Until then, Brown never considered attending a Florida school because she thought it was the worst place to run. She went to a track meet in Orlando once and called it the “hottest place in the world.”

“Obviously her marks were solid. She’s tall. She has all the qualities of being a really good hurdler,” Deem said. “You knew she had the ability to be very good.”

Senior Kristy Whyte remembers hosting Brown on her recruiting visit.

Whyte, who walked onto the team instead of accepting offers from programs such as South Florida, Florida International and North Carolina, was the only freshman on the 4×400 relay team that Brown said she grew up watching.

“She was really cool and quiet and everything. She liked drawing. She was actually drawing that night,” Whyte said. “Before she left, me and her sat down and talked and she said that she really did love Miami and she would love to come here.”
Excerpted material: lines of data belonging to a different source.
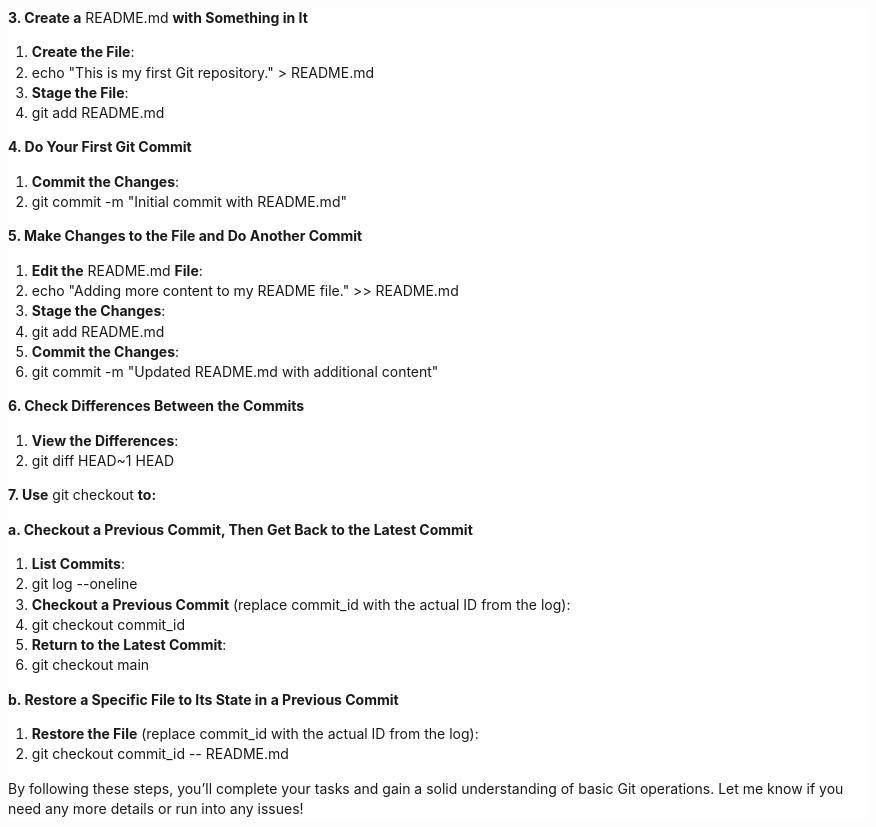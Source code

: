 **3\. Create a** README.md **with Something in It**

1. **Create the File**:
2. echo "This is my first Git repository." > README.md
3. **Stage the File**:
4. git add README.md

**4\. Do Your First Git Commit**

1. **Commit the Changes**:
2. git commit -m "Initial commit with README.md"

**5\. Make Changes to the File and Do Another Commit**

1. **Edit the** README.md **File**:
2. echo "Adding more content to my README file." >> README.md
3. **Stage the Changes**:
4. git add README.md
5. **Commit the Changes**:
6. git commit -m "Updated README.md with additional content"

**6\. Check Differences Between the Commits**

1. **View the Differences**:
2. git diff HEAD~1 HEAD

**7\. Use** git checkout **to:**

**a. Checkout a Previous Commit, Then Get Back to the Latest Commit**

1. **List Commits**:
2. git log --oneline
3. **Checkout a Previous Commit** (replace commit_id with the actual ID from the log):
4. git checkout commit_id
5. **Return to the Latest Commit**:
6. git checkout main

**b. Restore a Specific File to Its State in a Previous Commit**

1. **Restore the File** (replace commit_id with the actual ID from the log):
2. git checkout commit_id -- README.md

By following these steps, you’ll complete your tasks and gain a solid understanding of basic Git operations. Let me know if you need any more details or run into any issues!

















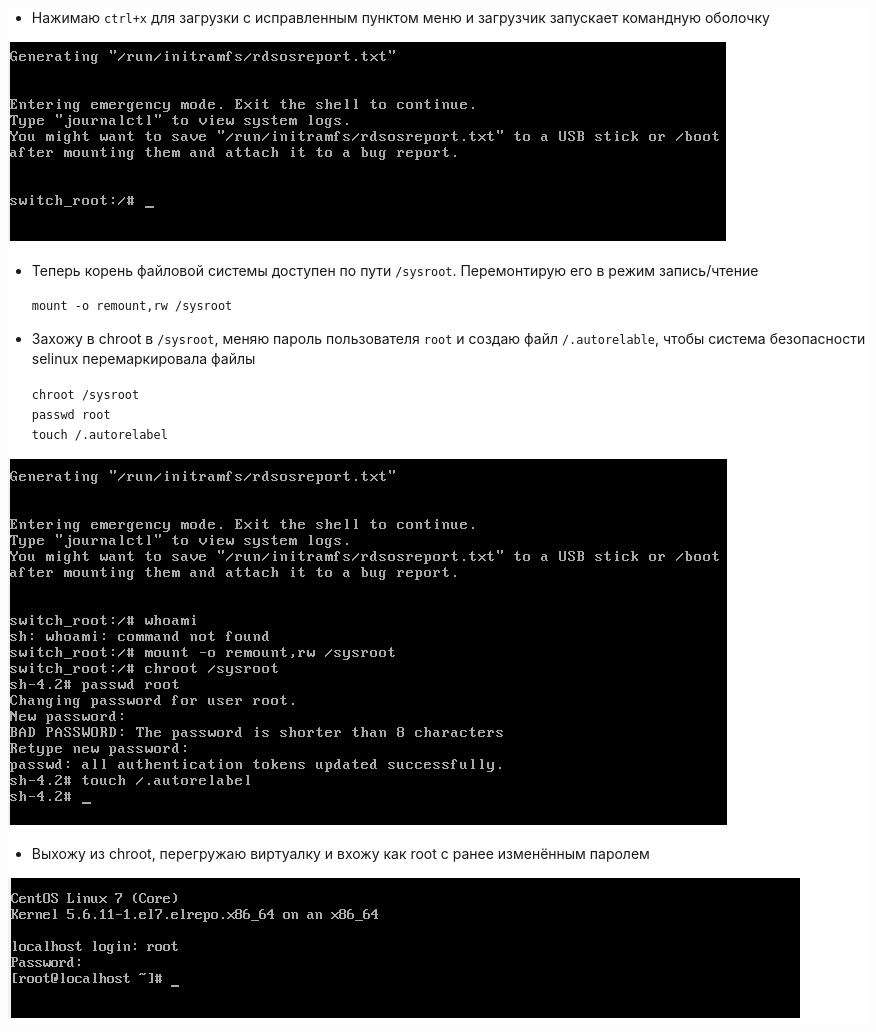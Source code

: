 - Нажимаю `ctrl+x` для загрузки с исправленным пунктом меню и загрузчик запускает командную оболочку

![grub-rd-break-login](./screens/grub-rd-break-login.png)

- Теперь корень файловой системы доступен по пути `/sysroot`. Перемонтирую его в режим запись/чтение

   ```shell
   mount -o remount,rw /sysroot
   ```

- Захожу в chroot в `/sysroot`, меняю пароль пользователя `root` и создаю файл `/.autorelable`, чтобы система безопасности selinux перемаркировала файлы

   ```shell
   chroot /sysroot
   passwd root
   touch /.autorelabel
   ```

![grub-rd-break-password](./screens/grub-rd-break-password.png)

- Выхожу из chroot, перегружаю виртуалку и вхожу как root с ранее изменённым паролем

![grub-rd-break-login-as-root](./screens/grub-rd-break-login-as-root.png)
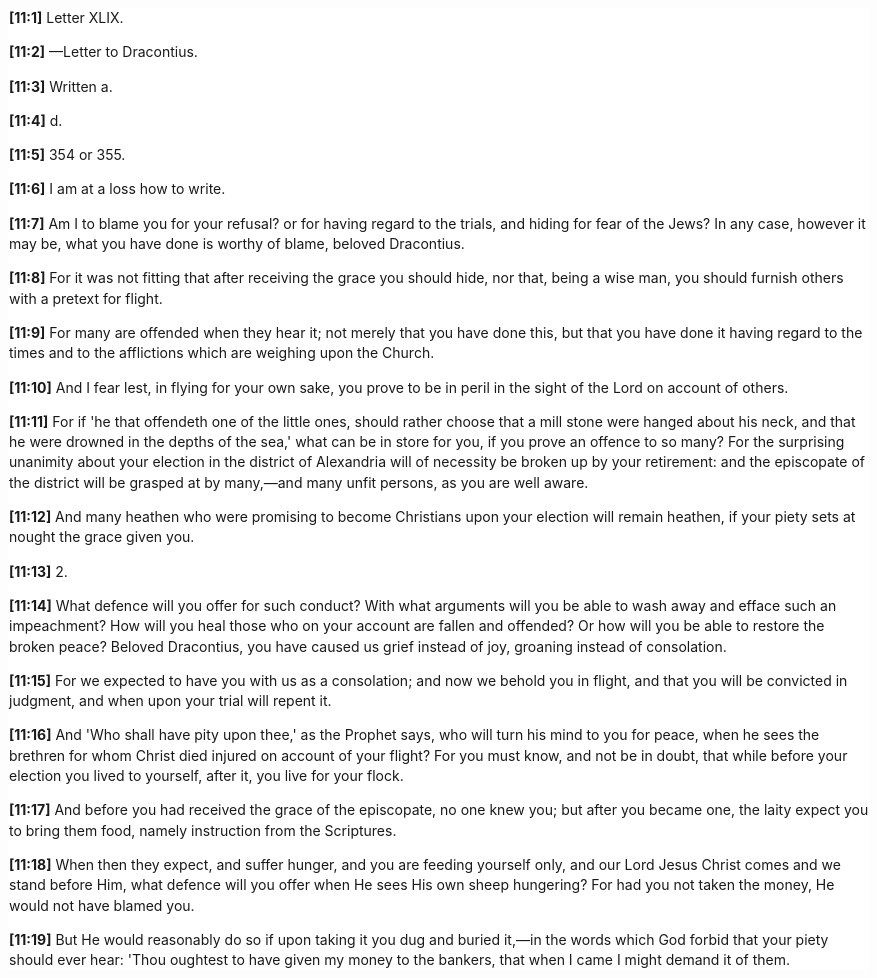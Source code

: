 **[11:1]** Letter XLIX.

**[11:2]** —Letter to Dracontius.

**[11:3]** Written a.

**[11:4]** d.

**[11:5]** 354 or 355.

**[11:6]** I am at a loss how to write.

**[11:7]** Am I to blame you for your refusal? or for having regard to the trials, and hiding for fear of the Jews? In any case, however it may be, what you have done is worthy of blame, beloved Dracontius.

**[11:8]** For it was not fitting that after receiving the grace you should hide, nor that, being a wise man, you should furnish others with a pretext for flight.

**[11:9]** For many are offended when they hear it; not merely that you have done this, but that you have done it having regard to the times and to the afflictions which are weighing upon the Church.

**[11:10]** And I fear lest, in flying for your own sake, you prove to be in peril in the sight of the Lord on account of others.

**[11:11]** For if 'he that offendeth one of the little ones, should rather choose that a mill stone were hanged about his neck, and that he were drowned in the depths of the sea,' what can be in store for you, if you prove an offence to so many? For the surprising unanimity about your election in the district of Alexandria will of necessity be broken up by your retirement: and the episcopate of the district will be grasped at by many,—and many unfit persons, as you are well aware.

**[11:12]** And many heathen who were promising to become Christians upon your election will remain heathen, if your piety sets at nought the grace given you.

**[11:13]** 2.

**[11:14]** What defence will you offer for such conduct? With what arguments will you be able to wash away and efface such an impeachment? How will you heal those who on your account are fallen and offended? Or how will you be able to restore the broken peace? Beloved Dracontius, you have caused us grief instead of joy, groaning instead of consolation.

**[11:15]** For we expected to have you with us as a consolation; and now we behold you in flight, and that you will be convicted in judgment, and when upon your trial will repent it.

**[11:16]** And 'Who shall have pity upon thee,' as the Prophet says, who will turn his mind to you for peace, when he sees the brethren for whom Christ died injured on account of your flight? For you must know, and not be in doubt, that while before your election you lived to yourself, after it, you live for your flock.

**[11:17]** And before you had received the grace of the episcopate, no one knew you; but after you became one, the laity expect you to bring them food, namely instruction from the Scriptures.

**[11:18]** When then they expect, and suffer hunger, and you are feeding yourself only, and our Lord Jesus Christ comes and we stand before Him, what defence will you offer when He sees His own sheep hungering? For had you not taken the money, He would not have blamed you.

**[11:19]** But He would reasonably do so if upon taking it you dug and buried it,—in the words which God forbid that your piety should ever hear: 'Thou oughtest to have given my money to the bankers, that when I came I might demand it of them.
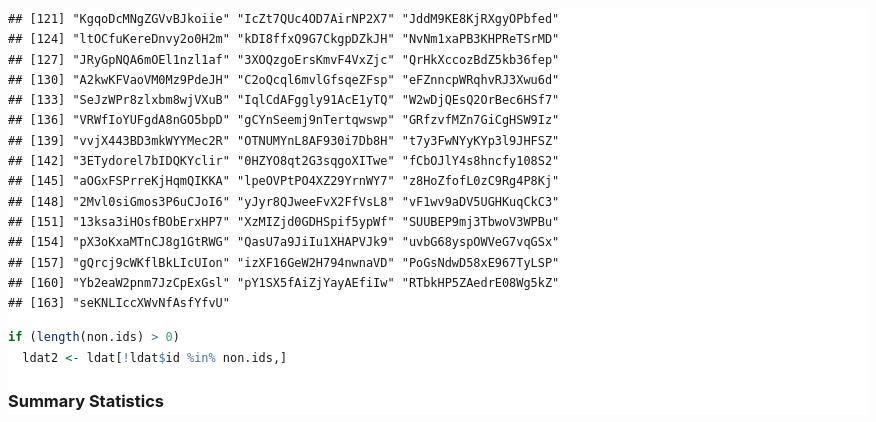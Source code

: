     ## [121] "KgqoDcMNgZGVvBJkoiie" "IcZt7QUc4OD7AirNP2X7" "JddM9KE8KjRXgyOPbfed"
    ## [124] "ltOCfuKereDnvy2o0H2m" "kDI8ffxQ9G7CkgpDZkJH" "NvNm1xaPB3KHPReTSrMD"
    ## [127] "JRyGpNQA6mOEl1nzl1af" "3XOQzgoErsKmvF4VxZjc" "QrHkXccozBdZ5kb36fep"
    ## [130] "A2kwKFVaoVM0Mz9PdeJH" "C2oQcql6mvlGfsqeZFsp" "eFZnncpWRqhvRJ3Xwu6d"
    ## [133] "SeJzWPr8zlxbm8wjVXuB" "IqlCdAFggly91AcE1yTQ" "W2wDjQEsQ2OrBec6HSf7"
    ## [136] "VRWfIoYUFgdA8nGO5bpD" "gCYnSeemj9nTertqwswp" "GRfzvfMZn7GiCgHSW9Iz"
    ## [139] "vvjX443BD3mkWYYMec2R" "OTNUMYnL8AF930i7Db8H" "t7y3FwNYyKYp3l9JHFSZ"
    ## [142] "3ETydorel7bIDQKYclir" "0HZYO8qt2G3sqgoXITwe" "fCbOJlY4s8hncfy108S2"
    ## [145] "aOGxFSPrreKjHqmQIKKA" "lpeOVPtPO4XZ29YrnWY7" "z8HoZfofL0zC9Rg4P8Kj"
    ## [148] "2Mvl0siGmos3P6uCJoI6" "yJyr8QJweeFvX2FfVsL8" "vF1wv9aDV5UGHKuqCkC3"
    ## [151] "13ksa3iHOsfBObErxHP7" "XzMIZjd0GDHSpif5ypWf" "SUUBEP9mj3TbwoV3WPBu"
    ## [154] "pX3oKxaMTnCJ8g1GtRWG" "QasU7a9JiIu1XHAPVJk9" "uvbG68yspOWVeG7vqGSx"
    ## [157] "gQrcj9cWKflBkLIcUIon" "izXF16GeW2H794nwnaVD" "PoGsNdwD58xE967TyLSP"
    ## [160] "Yb2eaW2pnm7JzCpExGsl" "pY1SX5fAiZjYayAEfiIw" "RTbkHP5ZAedrE08Wg5kZ"
    ## [163] "seKNLIccXWvNfAsfYfvU"

``` r
if (length(non.ids) > 0)
  ldat2 <- ldat[!ldat$id %in% non.ids,]
```

### Summary Statistics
Now a junior, Brown and fellow third-years Tameka and Takecia Jameson and Charlene Fuller set a school record in the event heading into the championships.

“It’s just so funny to see how far we’ve all come and for her to be one of the strongest people on the relay,” Whyte said.

And it wasn’t until sixth grade at Davis Middle School that Brown decided to give track and field a shot. Nobody in her family has a history in the sport.

She was always the first one around the bases in baseball or down the court in basketball.

Hurdles became her forte from the time her coaches encouraged her to give them a try.

“I always saw it as fun. I could jump over something,” Brown said. “I fell a couple of times in my past and I vowed I’d never fall again.”

Growing up, Brown was told that she wasn’t a sprinter, so she always disliked shorter races such as the 60-meter and 100-meter hurdles.

Since her arrival, Brown has worked from September to June on her technique and acceleration to help the 13th-ranked women’s track and field team.

“To go to the next level your technique’s got to get even better. It’s an evolution. It just gets better as you get older,” Deem said. “If you want to you’ve got to have speed. There’s only so far that strength can take you.”

Deem made it a priority to build Brown’s confidence, and it seems to have worked.

In March Brown placed third nationally in the indoor 60-meter hurdles.

Last weekend at the NCAA outdoor quarterfinals she set a school record in the 400-meter hurdles with a top time of 54.74 seconds.

On Wednesday in Eugene, Ore. at the NCAA National Championships she will also race in the 100-meter hurdles, an event she crossed the finish line second in the quarterfinals.

“I think the biggest thing is that she sees she can run with the best people and people she’s respected or known,” Deem said.

A veteran presence at Miami for 18 years, Deem points toward Brown’s improvement last year leading up to nationals: She finished as the runner-up in the 400-meter hurdles.

“Next week she has to not do anything different. She just has to go out there and compete and relax. At this point it’s more of the mental component. She’s fit and her race rhythm is good,” Deem said. “She needs to stay mentally strong and just really have the confidence to go out there and do what she’s been doing. It’s not going to take a miracle.”

Whyte believes that Brown’s mentality is the biggest reason for her success.

“If she’s ever nervous she masks it really well. I look to her as a source of strength,” Whyte said. “She’s had her ups and her downs, but she’s persevered and she’s a trooper.”

Although Brown’s focus is on nationals, in time she hopes to make the USA Track & Field team.

Her ultimate goal is to participate in the London 2012 Olympics.

“Confidence, hard work, determination. If you really set in your mind what you want to do and work hard for it, then it’s going to come,” Brown said. “I honestly believe I’ll be there [at the Olympics] because I have the desire to.”